An archive of cryptocurrency security incidents — hacks, exploits, bridge failures and rug pulls, documented with on-chain evidence.

Dossier № 229Oracle Manipulation

KiloEX Oracle Forwarder Bypass

$7.5M extracted from KiloEX perps on Base, opBNB and BSC after the MinimalForwarder skipped signature checks; positions opened at $100, closed at $10,000.

Date
Victim
KiloEX
Status
Funds Stolen

On April 15, 2025, the Binance-backed perpetuals DEX KiloEX was exploited for approximately $7.5 million across three chains. The exploit unfolded as a textbook oracle-manipulation attack — open a position at one price, close it at a wildly different price — made possible by an access-control bug in the protocol's MinimalForwarder contract that let any caller submit arbitrary signed price updates.

What happened

KiloEX used a custom price-update flow inherited from OpenZeppelin's MinimalForwarderUpgradeable — a contract designed to let users execute meta-transactions on behalf of a signer who has authorised the call cryptographically. The execute() function should:

  1. Verify the signature of the meta-transaction request against the provided data.
  2. Forward the call only if the signature corresponds to an authorised signer.

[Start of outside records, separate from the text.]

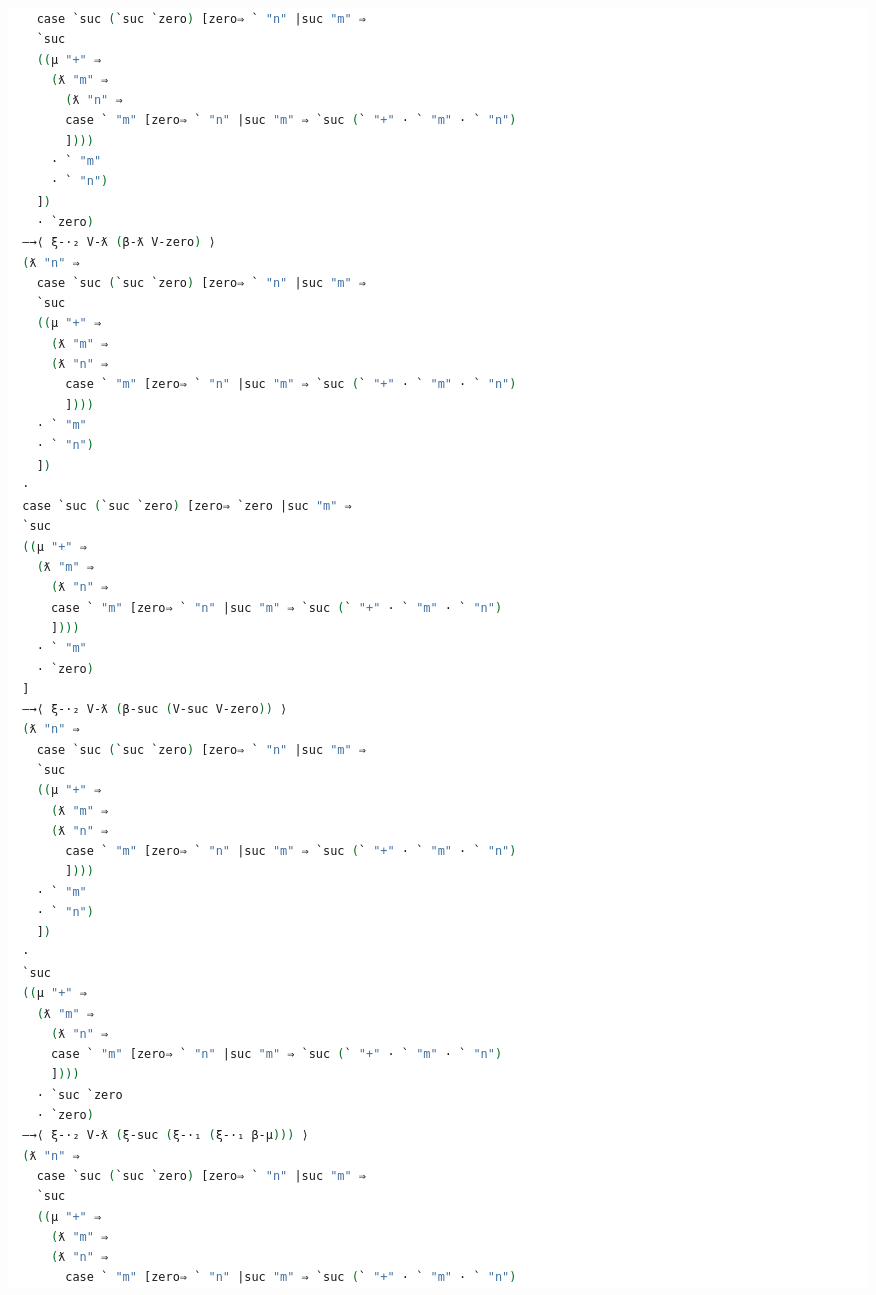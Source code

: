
 ```agda
    case `suc (`suc `zero) [zero⇒ ` "n" |suc "m" ⇒
    `suc
    ((μ "+" ⇒
      (ƛ "m" ⇒
        (ƛ "n" ⇒
        case ` "m" [zero⇒ ` "n" |suc "m" ⇒ `suc (` "+" · ` "m" · ` "n")
        ])))
      · ` "m"
      · ` "n")
    ])
    · `zero)
  —→⟨ ξ-·₂ V-ƛ (β-ƛ V-zero) ⟩
  (ƛ "n" ⇒
    case `suc (`suc `zero) [zero⇒ ` "n" |suc "m" ⇒
    `suc
    ((μ "+" ⇒
      (ƛ "m" ⇒
      (ƛ "n" ⇒
        case ` "m" [zero⇒ ` "n" |suc "m" ⇒ `suc (` "+" · ` "m" · ` "n")
        ])))
    · ` "m"
    · ` "n")
    ])
  ·
  case `suc (`suc `zero) [zero⇒ `zero |suc "m" ⇒
  `suc
  ((μ "+" ⇒
    (ƛ "m" ⇒
      (ƛ "n" ⇒
      case ` "m" [zero⇒ ` "n" |suc "m" ⇒ `suc (` "+" · ` "m" · ` "n")
      ])))
    · ` "m"
    · `zero)
  ]
  —→⟨ ξ-·₂ V-ƛ (β-suc (V-suc V-zero)) ⟩
  (ƛ "n" ⇒
    case `suc (`suc `zero) [zero⇒ ` "n" |suc "m" ⇒
    `suc
    ((μ "+" ⇒
      (ƛ "m" ⇒
      (ƛ "n" ⇒
        case ` "m" [zero⇒ ` "n" |suc "m" ⇒ `suc (` "+" · ` "m" · ` "n")
        ])))
    · ` "m"
    · ` "n")
    ])
  ·
  `suc
  ((μ "+" ⇒
    (ƛ "m" ⇒
      (ƛ "n" ⇒
      case ` "m" [zero⇒ ` "n" |suc "m" ⇒ `suc (` "+" · ` "m" · ` "n")
      ])))
    · `suc `zero
    · `zero)
  —→⟨ ξ-·₂ V-ƛ (ξ-suc (ξ-·₁ (ξ-·₁ β-μ))) ⟩
  (ƛ "n" ⇒
    case `suc (`suc `zero) [zero⇒ ` "n" |suc "m" ⇒
    `suc
    ((μ "+" ⇒
      (ƛ "m" ⇒
      (ƛ "n" ⇒
        case ` "m" [zero⇒ ` "n" |suc "m" ⇒ `suc (` "+" · ` "m" · ` "n")
```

KiloEX's customised MinimalForwarder failed to properly verify signatures against the provided data — the validation logic was structurally present but did not bind the signature to the call's actual payload. Any caller could submit a price-update request claiming to be signed by an authorised oracle and have the contract accept it.

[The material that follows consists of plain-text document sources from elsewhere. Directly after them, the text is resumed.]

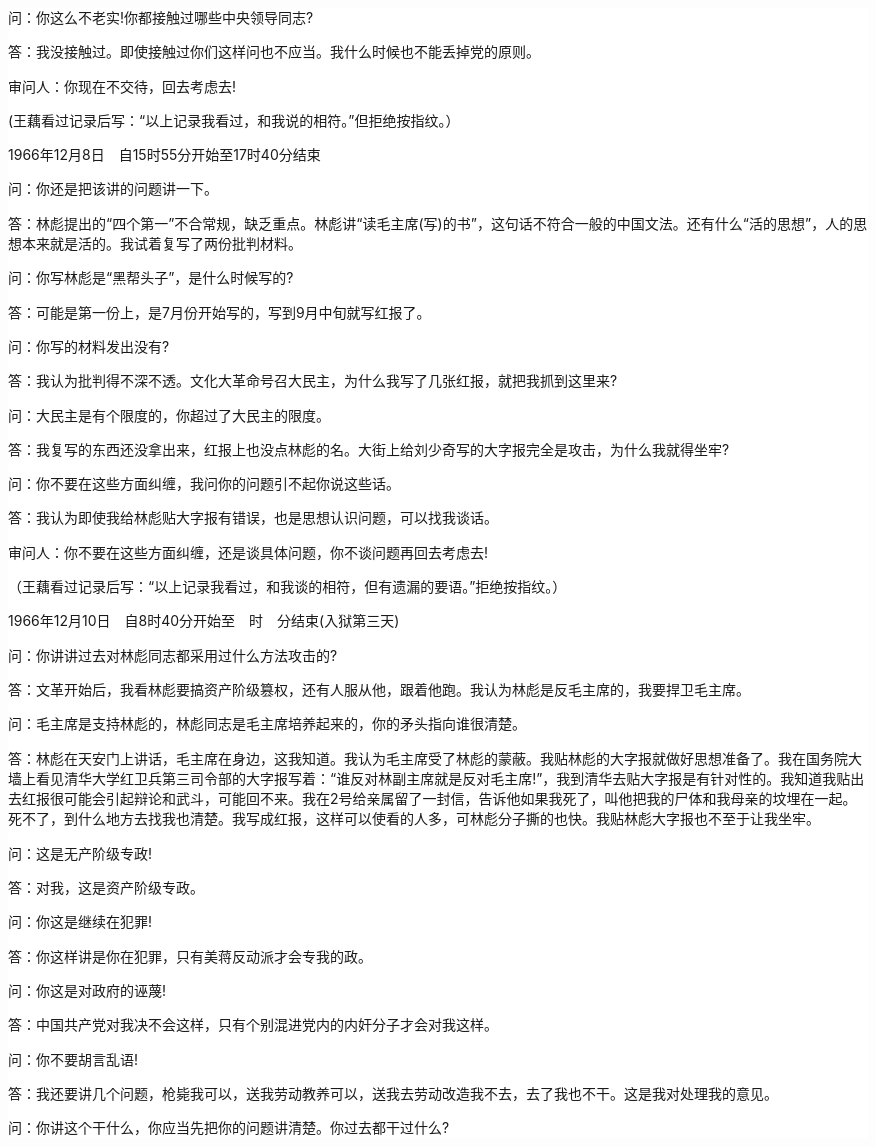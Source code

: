 问：你这么不老实!你都接触过哪些中央领导同志?

答：我没接触过。即使接触过你们这样问也不应当。我什么时候也不能丢掉党的原则。

审问人：你现在不交待，回去考虑去!

(王藕看过记录后写：“以上记录我看过，和我说的相符。”但拒绝按指纹。）

1966年12月8日　自15时55分开始至17时40分结束

问：你还是把该讲的问题讲一下。


答：林彪提出的“四个第一”不合常规，缺乏重点。林彪讲“读毛主席(写)的书”，这句话不符合一般的中国文法。还有什么“活的思想”，人的思想本来就是活的。我试着复写了两份批判材料。

问：你写林彪是“黑帮头子”，是什么时候写的?

答：可能是第一份上，是7月份开始写的，写到9月中旬就写红报了。

问：你写的材料发出没有?

答：我认为批判得不深不透。文化大革命号召大民主，为什么我写了几张红报，就把我抓到这里来?

问：大民主是有个限度的，你超过了大民主的限度。

答：我复写的东西还没拿出来，红报上也没点林彪的名。大街上给刘少奇写的大字报完全是攻击，为什么我就得坐牢?

问：你不要在这些方面纠缠，我问你的问题引不起你说这些话。

答：我认为即使我给林彪贴大字报有错误，也是思想认识问题，可以找我谈话。

审问人：你不要在这些方面纠缠，还是谈具体问题，你不谈问题再回去考虑去!

（王藕看过记录后写：“以上记录我看过，和我谈的相符，但有遗漏的要语。”拒绝按指纹。）

1966年12月10日　自8时40分开始至　时　分结束(入狱第三天)

问：你讲讲过去对林彪同志都采用过什么方法攻击的?

答：文革开始后，我看林彪要搞资产阶级篡权，还有人服从他，跟着他跑。我认为林彪是反毛主席的，我要捍卫毛主席。

问：毛主席是支持林彪的，林彪同志是毛主席培养起来的，你的矛头指向谁很清楚。


答：林彪在天安门上讲话，毛主席在身边，这我知道。我认为毛主席受了林彪的蒙蔽。我贴林彪的大字报就做好思想准备了。我在国务院大墙上看见清华大学红卫兵第三司令部的大字报写着：“谁反对林副主席就是反对毛主席!”，我到清华去贴大字报是有针对性的。我知道我贴出去红报很可能会引起辩论和武斗，可能回不来。我在2号给亲属留了一封信，告诉他如果我死了，叫他把我的尸体和我母亲的坟埋在一起。死不了，到什么地方去找我也清楚。我写成红报，这样可以使看的人多，可林彪分子撕的也快。我贴林彪大字报也不至于让我坐牢。

问：这是无产阶级专政!

答：对我，这是资产阶级专政。

问：你这是继续在犯罪!

答：你这样讲是你在犯罪，只有美蒋反动派才会专我的政。

问：你这是对政府的诬蔑!

答：中国共产党对我决不会这样，只有个别混进党内的内奸分子才会对我这样。

问：你不要胡言乱语!

答：我还要讲几个问题，枪毙我可以，送我劳动教养可以，送我去劳动改造我不去，去了我也不干。这是我对处理我的意见。

问：你讲这个干什么，你应当先把你的问题讲清楚。你过去都干过什么?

Once the attacker could push arbitrary prices to KiloEX's oracle:

  1. Opened a perpetuals long on ETHUSD with an oracle-reported price of $100.
  2. Immediately closed the same position with an oracle-reported price of $10,000 — a 100× swing in a single transaction.
  3. Walked with the difference, netting $3.12 million in a single Base transaction.

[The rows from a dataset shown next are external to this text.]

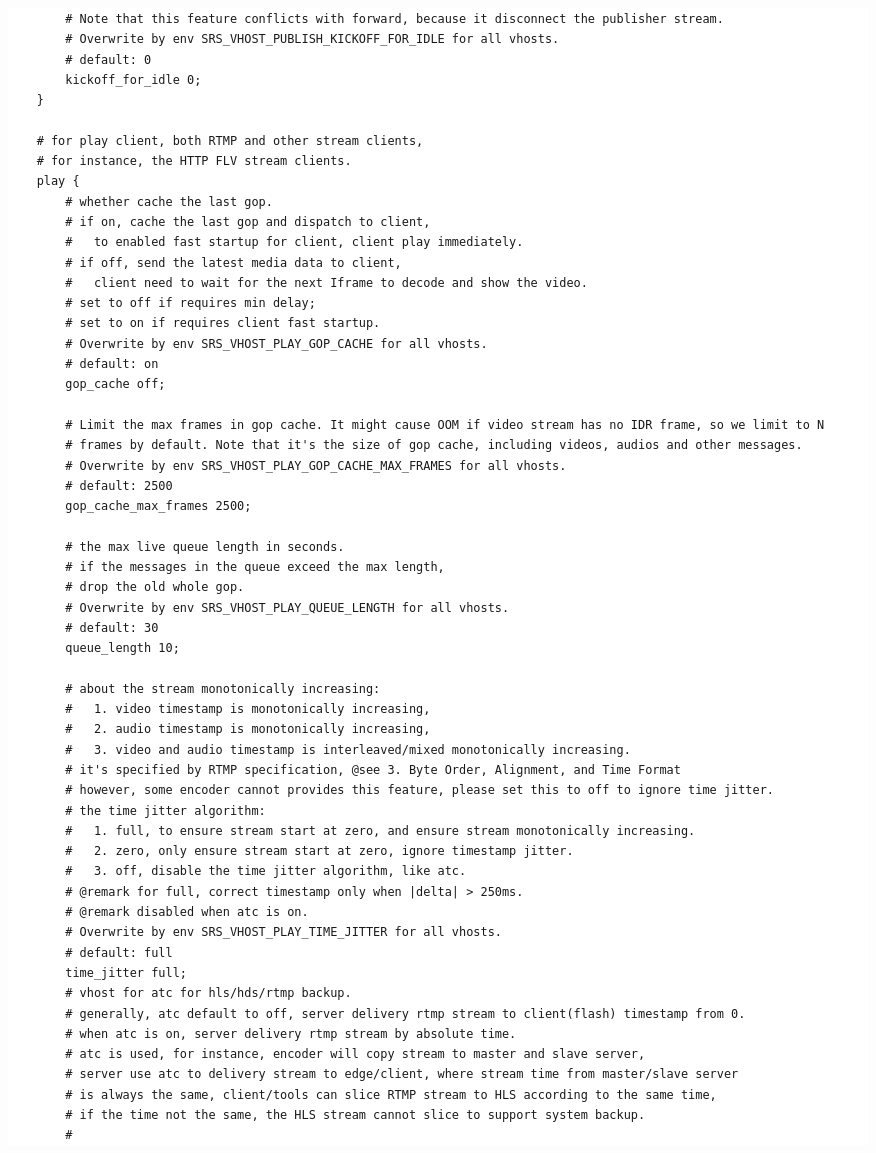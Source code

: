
 ```nginx
        # Note that this feature conflicts with forward, because it disconnect the publisher stream.
        # Overwrite by env SRS_VHOST_PUBLISH_KICKOFF_FOR_IDLE for all vhosts.
        # default: 0
        kickoff_for_idle 0;
    }
    
    # for play client, both RTMP and other stream clients,
    # for instance, the HTTP FLV stream clients.
    play {
        # whether cache the last gop.
        # if on, cache the last gop and dispatch to client,
        #   to enabled fast startup for client, client play immediately.
        # if off, send the latest media data to client,
        #   client need to wait for the next Iframe to decode and show the video.
        # set to off if requires min delay;
        # set to on if requires client fast startup.
        # Overwrite by env SRS_VHOST_PLAY_GOP_CACHE for all vhosts.
        # default: on
        gop_cache off;

        # Limit the max frames in gop cache. It might cause OOM if video stream has no IDR frame, so we limit to N
        # frames by default. Note that it's the size of gop cache, including videos, audios and other messages.
        # Overwrite by env SRS_VHOST_PLAY_GOP_CACHE_MAX_FRAMES for all vhosts.
        # default: 2500
        gop_cache_max_frames 2500;

        # the max live queue length in seconds.
        # if the messages in the queue exceed the max length,
        # drop the old whole gop.
        # Overwrite by env SRS_VHOST_PLAY_QUEUE_LENGTH for all vhosts.
        # default: 30
        queue_length 10;

        # about the stream monotonically increasing:
        #   1. video timestamp is monotonically increasing,
        #   2. audio timestamp is monotonically increasing,
        #   3. video and audio timestamp is interleaved/mixed monotonically increasing.
        # it's specified by RTMP specification, @see 3. Byte Order, Alignment, and Time Format
        # however, some encoder cannot provides this feature, please set this to off to ignore time jitter.
        # the time jitter algorithm:
        #   1. full, to ensure stream start at zero, and ensure stream monotonically increasing.
        #   2. zero, only ensure stream start at zero, ignore timestamp jitter.
        #   3. off, disable the time jitter algorithm, like atc.
        # @remark for full, correct timestamp only when |delta| > 250ms.
        # @remark disabled when atc is on.
        # Overwrite by env SRS_VHOST_PLAY_TIME_JITTER for all vhosts.
        # default: full
        time_jitter full;
        # vhost for atc for hls/hds/rtmp backup.
        # generally, atc default to off, server delivery rtmp stream to client(flash) timestamp from 0.
        # when atc is on, server delivery rtmp stream by absolute time.
        # atc is used, for instance, encoder will copy stream to master and slave server,
        # server use atc to delivery stream to edge/client, where stream time from master/slave server
        # is always the same, client/tools can slice RTMP stream to HLS according to the same time,
        # if the time not the same, the HLS stream cannot slice to support system backup.
        #
```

Repeated across chains: ~$3.3M on Base, ~$3.1M on opBNB, ~$1M on BSC.

Aftermath

  • KiloEX suspended operations and offered the attacker a $750K bounty (10% of the take) plus release from legal liability for return of the remaining 90%.
  • The team blacklisted the attacker's addresses and worked with Binance-affiliated forensic firms to trace the funds.
  • Operations remained suspended for an extended period as the team re-audited the meta-transaction flow.

Why it matters

KiloEX is an unusually pure case study for why upgrading or customising battle-tested OpenZeppelin contracts is high-risk territory. The original MinimalForwarder is a well-reviewed primitive with extensive test coverage; the customisation introduced by KiloEX — to fit their oracle-update flow — broke the security guarantee in a way that was not visible to standard audit checklists.

The structural lesson: inheriting from a trusted base contract is not the same as inheriting its security. Any override of a security-critical function (signature verification, access control, replay protection) needs to be re-audited as if it were a fresh implementation — because functionally it is one.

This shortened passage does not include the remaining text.